Скарлетт пошла на кухню за кукурузным виски, который она прятала от Джеральда. Мамушка спросила:
— Разве джентльмен заболел?
Наследник Фишер удовлетворенно глотнул кукурузного виски и улыбнулся Скарлетт.
— Как же давно не был я в компании леди, вдобавок такой милой!
Скарлетт скромно потупилась.
— Два долгих года… Уже почти забыл…
Скарлетт не помнила, когда ела досыта.
— Теперь я сожалею о той… встрече в Атланте. Непрошеный совет вам, дорогая миссис Гамильтон: не соглашайтесь на чествование. От глупых комплиментов просто некуда деться. В ваш дом я пришел, устав от лести, от себя самого, к тому же слишком много выпив. Скарлетт, — вы позволите называть вас Скарлетт? — вы были единственным ясным моментом в тот день, а вместо благодарности я оскорбил вас. Прошу, извините меня. — Раванель усмехнулся воспоминаниям. — «И забирайте ваш оркестр с собой!»
Скарлетт предложила ему то, что до него предлагала многим усталым оборванным путникам, однако на сей раз покраснев. Ни один из них не был наследником состояния Фишеров.
— Сэр, можете остаться в Таре на ночь. Мелани Уилкс будет рада узнать от вас новости. Мы давно ничего не слышали о ее муже.
— О, с ним наверняка все в порядке, — беззаботно сказал полковник. — Люди вроде Уилкса живут вечно.

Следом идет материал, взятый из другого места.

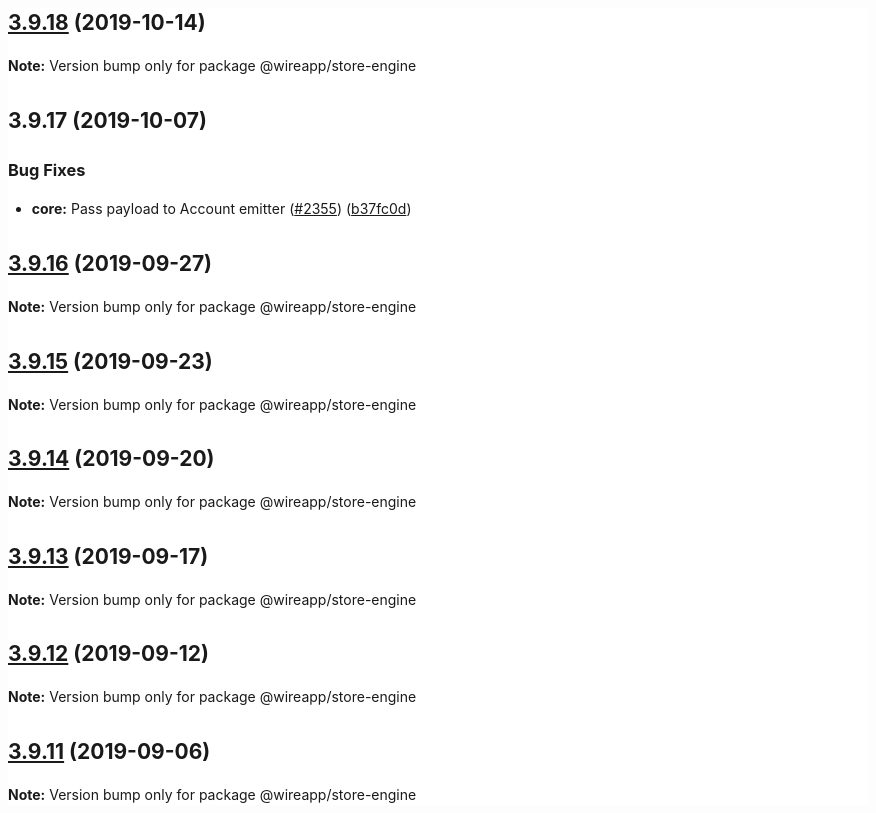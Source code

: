 ## [3.9.18](https://github.com/wireapp/wire-web-packages/tree/main/packages/store-engine/compare/@wireapp/store-engine@3.9.17...@wireapp/store-engine@3.9.18) (2019-10-14)

**Note:** Version bump only for package @wireapp/store-engine

## 3.9.17 (2019-10-07)

### Bug Fixes

* **core:** Pass payload to Account emitter ([#2355](https://github.com/wireapp/wire-web-packages/tree/main/packages/store-engine/issues/2355)) ([b37fc0d](https://github.com/wireapp/wire-web-packages/tree/main/packages/store-engine/commit/b37fc0d))

## [3.9.16](https://github.com/wireapp/wire-web-packages/tree/main/packages/store-engine/compare/@wireapp/store-engine@3.9.15...@wireapp/store-engine@3.9.16) (2019-09-27)

**Note:** Version bump only for package @wireapp/store-engine

## [3.9.15](https://github.com/wireapp/wire-web-packages/tree/main/packages/store-engine/compare/@wireapp/store-engine@3.9.14...@wireapp/store-engine@3.9.15) (2019-09-23)

**Note:** Version bump only for package @wireapp/store-engine

## [3.9.14](https://github.com/wireapp/wire-web-packages/tree/main/packages/store-engine/compare/@wireapp/store-engine@3.9.13...@wireapp/store-engine@3.9.14) (2019-09-20)

**Note:** Version bump only for package @wireapp/store-engine

## [3.9.13](https://github.com/wireapp/wire-web-packages/tree/main/packages/store-engine/compare/@wireapp/store-engine@3.9.12...@wireapp/store-engine@3.9.13) (2019-09-17)

**Note:** Version bump only for package @wireapp/store-engine

## [3.9.12](https://github.com/wireapp/wire-web-packages/tree/main/packages/store-engine/compare/@wireapp/store-engine@3.9.11...@wireapp/store-engine@3.9.12) (2019-09-12)

**Note:** Version bump only for package @wireapp/store-engine

## [3.9.11](https://github.com/wireapp/wire-web-packages/tree/main/packages/store-engine/compare/@wireapp/store-engine@3.9.10...@wireapp/store-engine@3.9.11) (2019-09-06)

**Note:** Version bump only for package @wireapp/store-engine

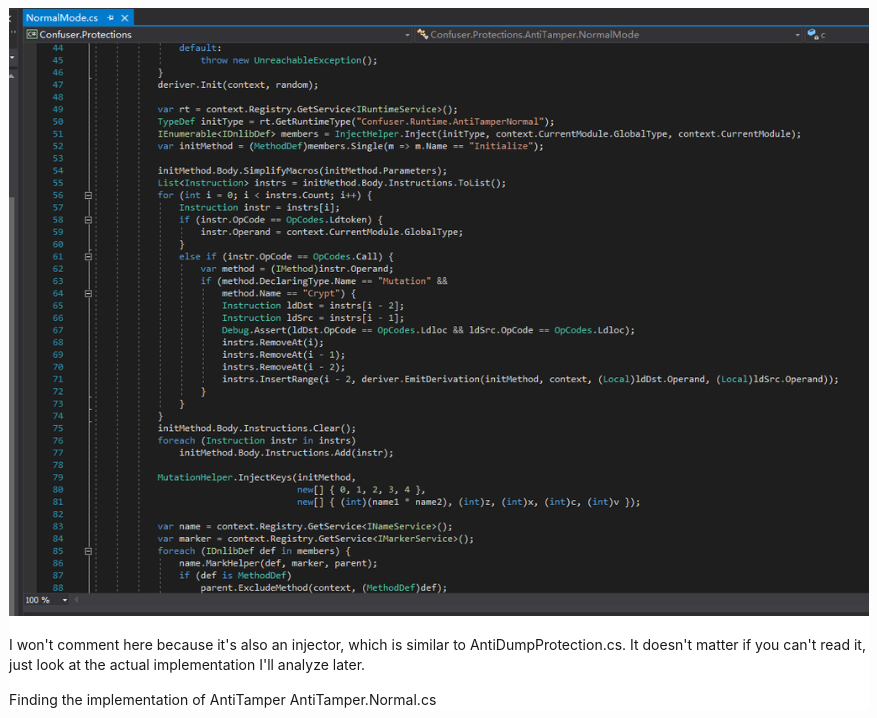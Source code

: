 ![NormalMode.cs](./NormalMode.cs.png)

I won't comment here because it's also an injector, which is similar to AntiDumpProtection.cs. It doesn't matter if you can't read it, just look at the actual implementation I'll analyze later.

Finding the implementation of AntiTamper AntiTamper.Normal.cs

Скарлетт и глазом не моргнула.
— Если вы закончили трапезу, я хотела бы показать вам Тару.

 

Тара была воплощением мечты Джеральда О’Хара.
Ее беленые кирпичные стены и широкая крыша должны были укрывать детей, родных и гостей, нашедших приют у Джеральда. «Никаких финтифлюшек, — говаривал он жене Эллен. — Простой удобный дом. Всякие гостиные-мостиные, всякие отдельные апартаменты для членов семьи не по мне: для кого же дом, как не для членов семьи?» А когда Эллен захотела танцзал, Джеральд лишь фыркнул в ответ: «Разве мы не можем потанцевать у себя в салоне, миссис О’Хара, когда нам взбредет в голову такая прихоть?»
В Таре не было подвала. Если Джеральд О’Хара чего и страшился, так только змей, а в подвале, по его неколебимому мнению, они бы непременно завелись.
Зато Джеральд устроил два крыльца — переднее и заднее: «посидеть вечерком». Из спальни Джеральда дверь выходила на балкон, откуда владелец Тары мог ясным утром озирать зеленеющие и цветущие хлопковые поля на красной глинистой почве и подъездную аллею с каштановыми саженцами.
Фонари в свинцовой оплетке и полукруглое окно над входной дверью были уступкой Джеральда вкусу жены.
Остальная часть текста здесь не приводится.